> [TRY IT]: Return all of the following entries as written, but without the images.

Collected data:

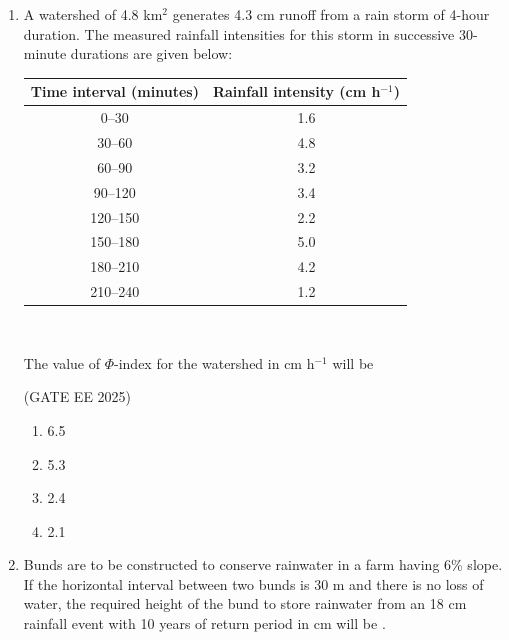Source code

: \documentclass[journal,12pt,onecolumn]{IEEEtran}
\theoremstyle{remark}
\begin{document}
\begin{enumerate}
\hfill(GATE EE 2025)

\begin{multicols}{4}
\begin{enumerate}
    \item 5 cm; 10 days
    \item 10 cm; 7 days
    \item 8 cm; 12 days
    \item 4 cm; 8 days
\end{enumerate}
\end{multicols}

\item A watershed of 4.8 km$^2$ generates 4.3 cm runoff from a rain storm of 4-hour duration. The measured rainfall intensities for this storm in successive 30-minute durations are given below: 
\begin{center}
\begin{tabular}{|c|c|}
\hline
Time interval (minutes) & Rainfall intensity (cm h$^{-1}$) \\
\hline
0--30 & 1.6 \\
\hline
30--60 & 4.8 \\
\hline
60--90 & 3.2 \\
\hline
90--120 & 3.4 \\
\hline
120--150 & 2.2 \\
\hline
150--180 & 5.0 \\
\hline
180--210 & 4.2 \\
\hline
210--240 & 1.2 \\
\hline
\end{tabular} \\[6pt]
\end{center}
The value of $\Phi$-index for the watershed in cm h$^{-1}$ will be

\hfill(GATE EE 2025)

\begin{multicols}{4}
\begin{enumerate}
    \item 6.5
    \item 5.3
    \item 2.4
    \item 2.1
\end{enumerate}
\end{multicols}

\item Bunds are to be constructed to conserve rainwater in a farm having 6\% slope. If the horizontal interval between two bunds is 30 m and there is no loss of water, the required height of the bund to store rainwater from an 18 cm rainfall event with 10 years of return period in cm will be \underline{\hspace{2cm}}. 


\end{enumerate}
\end{document}
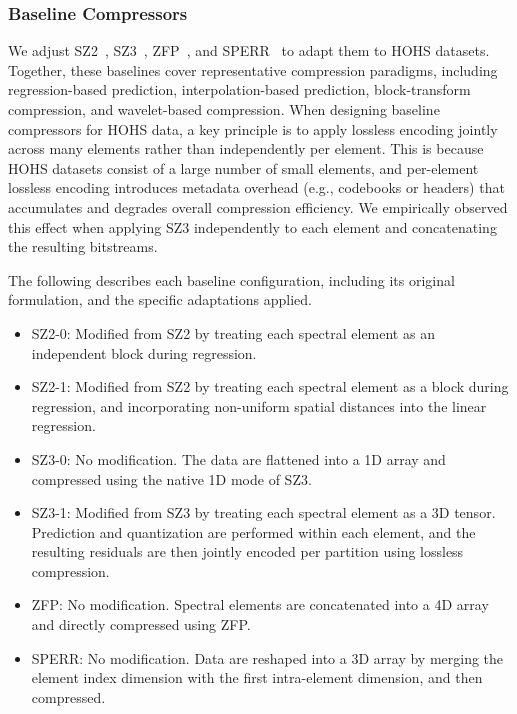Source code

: \subsubsection{Baseline Compressors}\mbox{}

We adjust SZ2~\cite{tao2017significantly}, SZ3~\cite{liang2022sz3,zhao2021optimizing}, ZFP~\cite{lindstrom2014fixed}, and SPERR~\cite{li2023lossy} to adapt them to HOHS datasets. Together, these baselines cover representative compression paradigms, including regression-based prediction, interpolation-based prediction, block-transform compression, and wavelet-based compression. When designing baseline compressors for HOHS data, a key principle is to apply lossless encoding jointly across many elements rather than independently per element. This is because HOHS datasets consist of a large number of small elements, and per-element lossless encoding introduces metadata overhead (e.g., codebooks or headers) that accumulates and degrades overall compression efficiency. We empirically observed this effect when applying SZ3 independently to each element and concatenating the resulting bitstreams.

The following describes each baseline configuration, including its original formulation, and the specific adaptations applied.

\begin{itemize}
\item SZ2-0: Modified from SZ2 by treating each spectral element as an independent block during regression.
\item SZ2-1: Modified from SZ2 by treating each spectral element as a block during regression, and incorporating non-uniform spatial distances into the linear regression.
\item SZ3-0: No modification. The data are flattened into a 1D array and compressed using the native 1D mode of SZ3.
\item SZ3-1: Modified from SZ3 by treating each spectral element as a 3D tensor. Prediction and quantization are performed within each element, and the resulting residuals are then jointly encoded per partition using lossless compression.
\item ZFP: No modification. Spectral elements are concatenated into a 4D array and directly compressed using ZFP.
\item SPERR: No modification. Data are reshaped into a 3D array by merging the element index dimension with the first intra-element dimension, and then compressed.
\end{itemize}

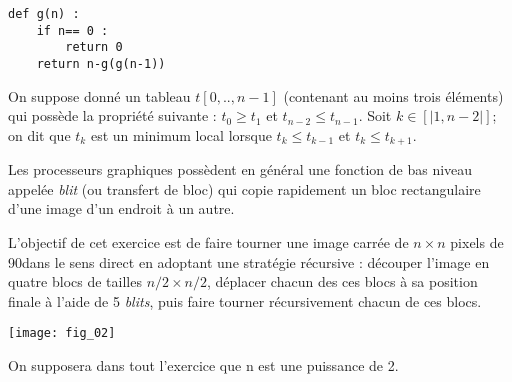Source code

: \begin{lstlisting}
def g(n) :
    if n== 0 : 
        return 0
    return n-g(g(n-1))
\end{lstlisting}


\exer{}
\setcounter{question}{0}

On suppose donné un tableau $t[0,.., n-1]$ (contenant au moins trois éléments) qui possède la propriété suivante : $t_0\geq t_1$ et $t_{n-2}\leq t_{n-1}$. Soit $k\in[|1,n-2|]$; on dit que $t_k$ est un minimum local lorsque $t_k\leq t_{k-1}$ et $t_k\leq t_{k+1}$.



\exer{}
\setcounter{question}{0}

Les processeurs graphiques possèdent en général une fonction de bas niveau appelée \textit{blit} (ou transfert de bloc) qui copie rapidement un bloc rectangulaire d’une image d’un endroit à un autre.

L’objectif de cet exercice est de faire tourner une image carrée de $n\times n$ pixels de 90\textdegree dans le sens direct en
adoptant une stratégie récursive : découper l’image en quatre blocs de tailles $n/2 \times n/2$, déplacer chacun des ces
blocs à sa position finale à l’aide de 5 \textit{blits}, puis faire tourner récursivement chacun de ces blocs.

\begin{center}
\texttt{[image: fig\_02]}
\end{center}

On supposera dans tout l’exercice que n est une puissance de 2.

> [RESPONSE FOR THIS EXERCISE]:
Source code

: \documentclass[journal,12pt,onecolumn]{IEEEtran}
\theoremstyle{remark}
\begin{document}
\begin{enumerate}
\hfill(GATE EE 2025)

\begin{multicols}{4}
\begin{enumerate}
    \item 5 cm; 10 days
    \item 10 cm; 7 days
    \item 8 cm; 12 days
    \item 4 cm; 8 days
\end{enumerate}
\end{multicols}

\item A watershed of 4.8 km$^2$ generates 4.3 cm runoff from a rain storm of 4-hour duration. The measured rainfall intensities for this storm in successive 30-minute durations are given below: 
\begin{center}
\begin{tabular}{|c|c|}
\hline
Time interval (minutes) & Rainfall intensity (cm h$^{-1}$) \\
\hline
0--30 & 1.6 \\
\hline
30--60 & 4.8 \\
\hline
60--90 & 3.2 \\
\hline
90--120 & 3.4 \\
\hline
120--150 & 2.2 \\
\hline
150--180 & 5.0 \\
\hline
180--210 & 4.2 \\
\hline
210--240 & 1.2 \\
\hline
\end{tabular} \\[6pt]
\end{center}
The value of $\Phi$-index for the watershed in cm h$^{-1}$ will be

\hfill(GATE EE 2025)

\begin{multicols}{4}
\begin{enumerate}
    \item 6.5
    \item 5.3
    \item 2.4
    \item 2.1
\end{enumerate}
\end{multicols}

\item Bunds are to be constructed to conserve rainwater in a farm having 6\% slope. If the horizontal interval between two bunds is 30 m and there is no loss of water, the required height of the bund to store rainwater from an 18 cm rainfall event with 10 years of return period in cm will be \underline{\hspace{2cm}}. 


\end{enumerate}
\end{document}
Source code

: \subsubsection{Baseline Compressors}\mbox{}

We adjust SZ2~\cite{tao2017significantly}, SZ3~\cite{liang2022sz3,zhao2021optimizing}, ZFP~\cite{lindstrom2014fixed}, and SPERR~\cite{li2023lossy} to adapt them to HOHS datasets. Together, these baselines cover representative compression paradigms, including regression-based prediction, interpolation-based prediction, block-transform compression, and wavelet-based compression. When designing baseline compressors for HOHS data, a key principle is to apply lossless encoding jointly across many elements rather than independently per element. This is because HOHS datasets consist of a large number of small elements, and per-element lossless encoding introduces metadata overhead (e.g., codebooks or headers) that accumulates and degrades overall compression efficiency. We empirically observed this effect when applying SZ3 independently to each element and concatenating the resulting bitstreams.

The following describes each baseline configuration, including its original formulation, and the specific adaptations applied.

\begin{itemize}
\item SZ2-0: Modified from SZ2 by treating each spectral element as an independent block during regression.
\item SZ2-1: Modified from SZ2 by treating each spectral element as a block during regression, and incorporating non-uniform spatial distances into the linear regression.
\item SZ3-0: No modification. The data are flattened into a 1D array and compressed using the native 1D mode of SZ3.
\item SZ3-1: Modified from SZ3 by treating each spectral element as a 3D tensor. Prediction and quantization are performed within each element, and the resulting residuals are then jointly encoded per partition using lossless compression.
\item ZFP: No modification. Spectral elements are concatenated into a 4D array and directly compressed using ZFP.
\item SPERR: No modification. Data are reshaped into a 3D array by merging the element index dimension with the first intra-element dimension, and then compressed.
\end{itemize}

Source code

: \begin{lstlisting}
def g(n) :
    if n== 0 : 
        return 0
    return n-g(g(n-1))
\end{lstlisting}


\exer{}
\setcounter{question}{0}

On suppose donné un tableau $t[0,.., n-1]$ (contenant au moins trois éléments) qui possède la propriété suivante : $t_0\geq t_1$ et $t_{n-2}\leq t_{n-1}$. Soit $k\in[|1,n-2|]$; on dit que $t_k$ est un minimum local lorsque $t_k\leq t_{k-1}$ et $t_k\leq t_{k+1}$.



\exer{}
\setcounter{question}{0}

Les processeurs graphiques possèdent en général une fonction de bas niveau appelée \textit{blit} (ou transfert de bloc) qui copie rapidement un bloc rectangulaire d’une image d’un endroit à un autre.

L’objectif de cet exercice est de faire tourner une image carrée de $n\times n$ pixels de 90\textdegree dans le sens direct en
adoptant une stratégie récursive : découper l’image en quatre blocs de tailles $n/2 \times n/2$, déplacer chacun des ces
blocs à sa position finale à l’aide de 5 \textit{blits}, puis faire tourner récursivement chacun de ces blocs.

\begin{center}
\texttt{[image: fig\_02]}
\end{center}

On supposera dans tout l’exercice que n est une puissance de 2.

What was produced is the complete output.